■ Activity: Give back the full set of entries that follows, exactly as written.

____

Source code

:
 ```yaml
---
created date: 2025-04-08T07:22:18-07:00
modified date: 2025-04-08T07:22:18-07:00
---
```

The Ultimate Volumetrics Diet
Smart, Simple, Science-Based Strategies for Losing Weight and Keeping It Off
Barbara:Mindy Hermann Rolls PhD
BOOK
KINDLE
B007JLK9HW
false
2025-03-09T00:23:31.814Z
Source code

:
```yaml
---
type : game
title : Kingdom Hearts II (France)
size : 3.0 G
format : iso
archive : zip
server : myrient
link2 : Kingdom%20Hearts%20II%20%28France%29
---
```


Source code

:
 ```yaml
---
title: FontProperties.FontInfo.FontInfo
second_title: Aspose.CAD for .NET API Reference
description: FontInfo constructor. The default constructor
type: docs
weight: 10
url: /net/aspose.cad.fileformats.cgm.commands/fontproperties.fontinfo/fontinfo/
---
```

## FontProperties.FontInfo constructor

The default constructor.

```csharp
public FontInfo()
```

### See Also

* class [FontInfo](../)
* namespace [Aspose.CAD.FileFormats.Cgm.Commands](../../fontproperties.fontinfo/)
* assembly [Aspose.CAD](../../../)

____

■ Output for this task:
Source code

:
 ```yaml
---
created date: 2025-04-08T07:22:18-07:00
modified date: 2025-04-08T07:22:18-07:00
---
```

The Ultimate Volumetrics Diet
Smart, Simple, Science-Based Strategies for Losing Weight and Keeping It Off
Barbara:Mindy Hermann Rolls PhD
BOOK
KINDLE
B007JLK9HW
false
2025-03-09T00:23:31.814Z
Source code

:
```yaml
---
type : game
title : Kingdom Hearts II (France)
size : 3.0 G
format : iso
archive : zip
server : myrient
link2 : Kingdom%20Hearts%20II%20%28France%29
---
```


Source code

:
 ```yaml
---
title: FontProperties.FontInfo.FontInfo
second_title: Aspose.CAD for .NET API Reference
description: FontInfo constructor. The default constructor
type: docs
weight: 10
url: /net/aspose.cad.fileformats.cgm.commands/fontproperties.fontinfo/fontinfo/
---
```

## FontProperties.FontInfo constructor

The default constructor.

```csharp
public FontInfo()
```

### See Also

* class [FontInfo](../)
* namespace [Aspose.CAD.FileFormats.Cgm.Commands](../../fontproperties.fontinfo/)
* assembly [Aspose.CAD](../../../)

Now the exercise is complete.